(PROBLEM TO SOLVE): Search the records for lines that contain the word "Note". Copy them all.

(GIVEN ENTRIES):
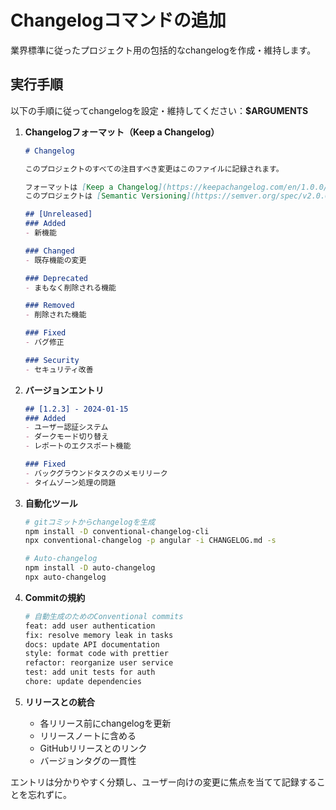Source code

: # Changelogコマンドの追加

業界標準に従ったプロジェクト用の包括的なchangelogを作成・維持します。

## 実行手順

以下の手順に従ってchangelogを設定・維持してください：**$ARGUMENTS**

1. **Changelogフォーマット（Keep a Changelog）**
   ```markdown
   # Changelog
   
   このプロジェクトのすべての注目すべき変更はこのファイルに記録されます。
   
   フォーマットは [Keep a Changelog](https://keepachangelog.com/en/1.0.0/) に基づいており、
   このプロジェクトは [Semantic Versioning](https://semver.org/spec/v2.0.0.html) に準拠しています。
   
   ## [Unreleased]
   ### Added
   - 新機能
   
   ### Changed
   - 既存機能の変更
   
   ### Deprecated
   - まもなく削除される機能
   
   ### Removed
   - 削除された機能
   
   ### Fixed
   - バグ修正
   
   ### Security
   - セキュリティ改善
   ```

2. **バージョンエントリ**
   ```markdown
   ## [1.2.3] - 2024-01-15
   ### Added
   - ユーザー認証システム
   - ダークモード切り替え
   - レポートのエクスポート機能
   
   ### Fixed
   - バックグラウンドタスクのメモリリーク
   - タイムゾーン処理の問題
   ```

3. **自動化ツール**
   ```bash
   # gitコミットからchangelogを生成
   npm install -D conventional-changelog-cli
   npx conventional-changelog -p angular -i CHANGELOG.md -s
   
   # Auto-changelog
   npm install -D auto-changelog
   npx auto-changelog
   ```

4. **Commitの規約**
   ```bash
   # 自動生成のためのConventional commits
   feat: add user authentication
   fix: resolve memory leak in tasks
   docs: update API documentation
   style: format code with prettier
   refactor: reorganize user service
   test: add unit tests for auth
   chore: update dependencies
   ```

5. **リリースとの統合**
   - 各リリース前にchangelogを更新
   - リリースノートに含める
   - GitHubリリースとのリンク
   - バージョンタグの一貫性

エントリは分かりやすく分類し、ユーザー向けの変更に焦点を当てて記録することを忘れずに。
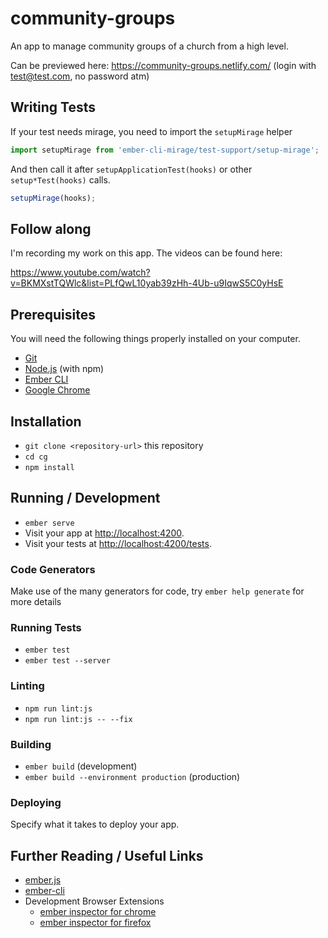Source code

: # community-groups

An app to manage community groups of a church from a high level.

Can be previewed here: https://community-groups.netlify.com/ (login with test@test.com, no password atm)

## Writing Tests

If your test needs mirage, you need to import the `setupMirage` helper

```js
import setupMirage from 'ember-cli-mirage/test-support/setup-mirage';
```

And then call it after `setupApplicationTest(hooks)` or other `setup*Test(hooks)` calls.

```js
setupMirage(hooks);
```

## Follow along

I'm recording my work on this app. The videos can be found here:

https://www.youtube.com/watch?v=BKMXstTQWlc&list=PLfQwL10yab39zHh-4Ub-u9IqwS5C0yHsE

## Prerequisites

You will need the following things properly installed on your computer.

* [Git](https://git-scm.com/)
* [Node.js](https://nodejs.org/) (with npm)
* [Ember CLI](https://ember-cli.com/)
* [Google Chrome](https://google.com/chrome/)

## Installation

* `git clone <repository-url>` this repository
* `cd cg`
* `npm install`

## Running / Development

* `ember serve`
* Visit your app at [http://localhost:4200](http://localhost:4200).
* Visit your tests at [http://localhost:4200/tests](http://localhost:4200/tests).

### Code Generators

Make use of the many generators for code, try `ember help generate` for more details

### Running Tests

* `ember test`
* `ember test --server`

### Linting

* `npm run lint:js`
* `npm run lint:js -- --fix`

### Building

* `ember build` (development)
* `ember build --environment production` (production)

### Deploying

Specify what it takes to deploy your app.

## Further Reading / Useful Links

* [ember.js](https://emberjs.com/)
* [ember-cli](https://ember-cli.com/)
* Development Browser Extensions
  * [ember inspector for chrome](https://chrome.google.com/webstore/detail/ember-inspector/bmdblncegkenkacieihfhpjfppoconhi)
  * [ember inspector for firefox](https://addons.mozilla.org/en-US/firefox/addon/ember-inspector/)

...

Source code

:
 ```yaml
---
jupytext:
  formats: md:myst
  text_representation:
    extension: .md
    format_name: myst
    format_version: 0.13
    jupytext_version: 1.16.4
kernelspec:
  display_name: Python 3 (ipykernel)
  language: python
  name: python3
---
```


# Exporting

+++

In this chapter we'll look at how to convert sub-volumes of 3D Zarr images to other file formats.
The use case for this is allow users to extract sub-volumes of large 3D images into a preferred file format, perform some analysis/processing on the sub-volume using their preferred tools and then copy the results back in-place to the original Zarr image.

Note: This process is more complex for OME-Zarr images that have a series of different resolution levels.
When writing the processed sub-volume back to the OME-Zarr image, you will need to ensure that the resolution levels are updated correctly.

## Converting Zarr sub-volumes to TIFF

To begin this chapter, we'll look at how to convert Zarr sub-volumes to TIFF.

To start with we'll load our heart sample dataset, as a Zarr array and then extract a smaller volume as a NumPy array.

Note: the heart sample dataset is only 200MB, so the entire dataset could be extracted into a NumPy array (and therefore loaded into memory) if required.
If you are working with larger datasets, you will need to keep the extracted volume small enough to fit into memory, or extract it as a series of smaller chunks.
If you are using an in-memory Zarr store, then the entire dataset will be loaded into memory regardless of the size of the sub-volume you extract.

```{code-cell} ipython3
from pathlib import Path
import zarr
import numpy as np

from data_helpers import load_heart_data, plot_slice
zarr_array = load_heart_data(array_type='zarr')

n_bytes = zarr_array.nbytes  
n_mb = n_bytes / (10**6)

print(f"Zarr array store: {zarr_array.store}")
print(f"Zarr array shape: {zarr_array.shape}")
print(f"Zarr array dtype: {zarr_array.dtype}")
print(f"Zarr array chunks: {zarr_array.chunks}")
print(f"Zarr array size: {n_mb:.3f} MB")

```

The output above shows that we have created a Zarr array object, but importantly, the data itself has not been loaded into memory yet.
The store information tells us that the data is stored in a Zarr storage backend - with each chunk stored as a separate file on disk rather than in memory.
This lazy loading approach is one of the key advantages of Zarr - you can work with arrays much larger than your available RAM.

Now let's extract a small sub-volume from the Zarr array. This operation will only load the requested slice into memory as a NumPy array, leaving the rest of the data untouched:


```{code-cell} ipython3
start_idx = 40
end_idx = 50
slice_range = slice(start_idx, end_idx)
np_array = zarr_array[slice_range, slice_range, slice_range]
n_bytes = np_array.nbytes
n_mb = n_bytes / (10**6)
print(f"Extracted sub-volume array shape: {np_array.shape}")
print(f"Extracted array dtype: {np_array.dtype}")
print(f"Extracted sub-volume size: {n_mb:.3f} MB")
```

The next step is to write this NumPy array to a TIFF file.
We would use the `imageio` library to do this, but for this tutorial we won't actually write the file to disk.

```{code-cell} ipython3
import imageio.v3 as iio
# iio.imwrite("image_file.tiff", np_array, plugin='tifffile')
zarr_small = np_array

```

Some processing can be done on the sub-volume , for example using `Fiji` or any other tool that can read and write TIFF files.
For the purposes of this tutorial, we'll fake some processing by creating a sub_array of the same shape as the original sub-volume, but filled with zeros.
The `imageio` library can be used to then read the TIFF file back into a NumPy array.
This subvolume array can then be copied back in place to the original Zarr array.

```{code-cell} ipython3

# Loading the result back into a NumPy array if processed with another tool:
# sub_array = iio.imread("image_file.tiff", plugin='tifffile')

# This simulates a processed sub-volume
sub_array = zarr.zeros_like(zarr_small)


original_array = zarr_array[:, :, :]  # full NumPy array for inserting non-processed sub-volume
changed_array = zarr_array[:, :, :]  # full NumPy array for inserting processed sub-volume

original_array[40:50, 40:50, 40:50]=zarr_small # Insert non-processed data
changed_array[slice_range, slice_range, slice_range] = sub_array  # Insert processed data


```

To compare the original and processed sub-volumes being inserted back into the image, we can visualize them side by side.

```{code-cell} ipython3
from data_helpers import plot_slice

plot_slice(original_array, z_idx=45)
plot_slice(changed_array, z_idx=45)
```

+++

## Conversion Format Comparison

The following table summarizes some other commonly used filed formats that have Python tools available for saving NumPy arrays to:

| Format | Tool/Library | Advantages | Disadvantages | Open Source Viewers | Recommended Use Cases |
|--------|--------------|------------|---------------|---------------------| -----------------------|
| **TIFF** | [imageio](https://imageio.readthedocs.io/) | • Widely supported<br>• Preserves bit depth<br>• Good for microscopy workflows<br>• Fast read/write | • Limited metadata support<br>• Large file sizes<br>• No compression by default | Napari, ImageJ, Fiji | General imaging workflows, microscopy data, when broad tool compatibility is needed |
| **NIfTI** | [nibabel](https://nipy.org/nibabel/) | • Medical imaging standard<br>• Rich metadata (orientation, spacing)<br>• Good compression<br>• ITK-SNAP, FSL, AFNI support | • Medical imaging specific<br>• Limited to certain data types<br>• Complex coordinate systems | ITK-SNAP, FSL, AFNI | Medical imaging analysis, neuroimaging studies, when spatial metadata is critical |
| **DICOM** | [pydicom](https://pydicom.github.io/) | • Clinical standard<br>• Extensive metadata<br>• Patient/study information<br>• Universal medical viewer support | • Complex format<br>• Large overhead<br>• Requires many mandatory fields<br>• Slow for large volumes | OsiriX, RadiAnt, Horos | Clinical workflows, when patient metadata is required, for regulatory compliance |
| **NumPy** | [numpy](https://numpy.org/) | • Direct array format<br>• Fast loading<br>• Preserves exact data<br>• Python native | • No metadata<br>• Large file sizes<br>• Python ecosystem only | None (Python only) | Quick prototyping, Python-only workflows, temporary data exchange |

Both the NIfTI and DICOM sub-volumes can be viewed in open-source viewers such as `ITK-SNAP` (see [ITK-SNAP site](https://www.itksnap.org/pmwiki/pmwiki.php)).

* * *

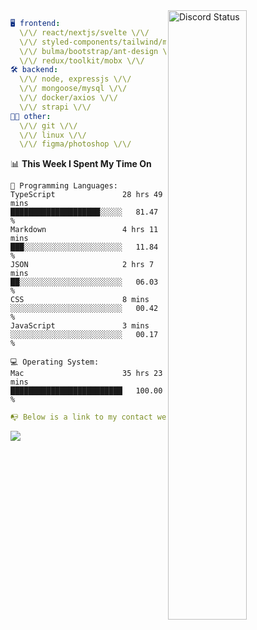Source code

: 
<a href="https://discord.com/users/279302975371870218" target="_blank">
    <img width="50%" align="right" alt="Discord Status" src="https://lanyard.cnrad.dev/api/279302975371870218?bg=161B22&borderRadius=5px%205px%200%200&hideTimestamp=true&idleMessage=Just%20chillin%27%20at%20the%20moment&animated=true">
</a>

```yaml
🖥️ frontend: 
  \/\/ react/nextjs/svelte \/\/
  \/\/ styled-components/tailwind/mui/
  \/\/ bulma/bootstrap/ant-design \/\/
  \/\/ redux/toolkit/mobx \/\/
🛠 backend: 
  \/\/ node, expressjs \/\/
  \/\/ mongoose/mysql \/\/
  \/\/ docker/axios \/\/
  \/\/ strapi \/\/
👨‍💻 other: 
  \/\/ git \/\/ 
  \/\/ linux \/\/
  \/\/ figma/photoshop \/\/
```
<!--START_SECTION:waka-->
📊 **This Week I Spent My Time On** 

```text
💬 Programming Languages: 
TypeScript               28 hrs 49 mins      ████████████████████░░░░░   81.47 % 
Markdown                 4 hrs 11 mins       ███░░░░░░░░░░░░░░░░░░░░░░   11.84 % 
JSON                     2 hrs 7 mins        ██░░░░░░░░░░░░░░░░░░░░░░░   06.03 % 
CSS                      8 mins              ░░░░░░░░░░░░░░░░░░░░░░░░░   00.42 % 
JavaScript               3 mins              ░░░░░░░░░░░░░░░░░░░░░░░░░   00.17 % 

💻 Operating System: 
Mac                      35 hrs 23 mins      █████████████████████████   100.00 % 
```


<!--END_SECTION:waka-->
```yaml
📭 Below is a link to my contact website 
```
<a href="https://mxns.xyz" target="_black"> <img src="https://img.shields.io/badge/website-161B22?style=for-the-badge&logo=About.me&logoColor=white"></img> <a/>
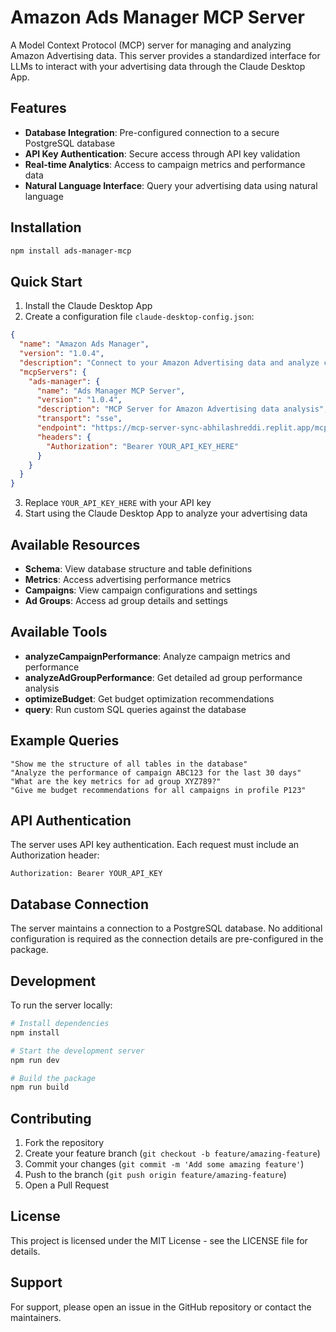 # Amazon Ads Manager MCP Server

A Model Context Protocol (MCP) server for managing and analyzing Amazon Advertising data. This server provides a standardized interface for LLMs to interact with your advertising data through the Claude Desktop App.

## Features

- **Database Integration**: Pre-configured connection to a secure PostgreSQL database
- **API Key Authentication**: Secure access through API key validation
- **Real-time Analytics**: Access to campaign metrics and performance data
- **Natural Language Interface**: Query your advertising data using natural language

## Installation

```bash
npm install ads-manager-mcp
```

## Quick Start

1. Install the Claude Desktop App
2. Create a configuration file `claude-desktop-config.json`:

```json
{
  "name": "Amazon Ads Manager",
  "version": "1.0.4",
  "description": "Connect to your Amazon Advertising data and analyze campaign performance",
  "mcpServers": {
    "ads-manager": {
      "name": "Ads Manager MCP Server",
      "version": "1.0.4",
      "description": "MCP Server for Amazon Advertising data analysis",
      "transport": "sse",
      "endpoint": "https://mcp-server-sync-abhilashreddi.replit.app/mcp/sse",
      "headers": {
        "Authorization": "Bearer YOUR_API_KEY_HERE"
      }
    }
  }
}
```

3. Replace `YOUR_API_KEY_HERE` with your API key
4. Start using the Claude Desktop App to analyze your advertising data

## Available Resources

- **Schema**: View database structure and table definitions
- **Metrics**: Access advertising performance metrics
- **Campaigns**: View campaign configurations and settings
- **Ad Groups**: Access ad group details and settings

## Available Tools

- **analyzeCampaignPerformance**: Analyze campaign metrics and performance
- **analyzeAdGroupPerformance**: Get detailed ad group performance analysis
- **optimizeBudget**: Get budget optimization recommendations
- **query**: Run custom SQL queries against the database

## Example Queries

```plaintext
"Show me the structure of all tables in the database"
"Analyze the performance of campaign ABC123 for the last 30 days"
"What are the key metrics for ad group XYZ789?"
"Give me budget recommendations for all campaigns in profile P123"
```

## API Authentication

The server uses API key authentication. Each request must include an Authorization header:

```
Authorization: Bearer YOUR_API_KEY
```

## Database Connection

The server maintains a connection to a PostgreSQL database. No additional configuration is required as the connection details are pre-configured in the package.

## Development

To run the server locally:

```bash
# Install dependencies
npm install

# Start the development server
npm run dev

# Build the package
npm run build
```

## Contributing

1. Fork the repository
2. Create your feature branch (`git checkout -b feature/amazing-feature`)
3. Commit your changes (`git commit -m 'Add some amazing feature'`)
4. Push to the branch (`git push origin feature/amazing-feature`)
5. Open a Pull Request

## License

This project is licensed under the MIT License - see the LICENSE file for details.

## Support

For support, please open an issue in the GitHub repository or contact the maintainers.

(RESPONSE AREA):
Note: This process is more complex for OME-Zarr images that have a series of different resolution levels.
Note: the heart sample dataset is only 200MB, so the entire dataset could be extracted into a NumPy array (and therefore loaded into memory) if required.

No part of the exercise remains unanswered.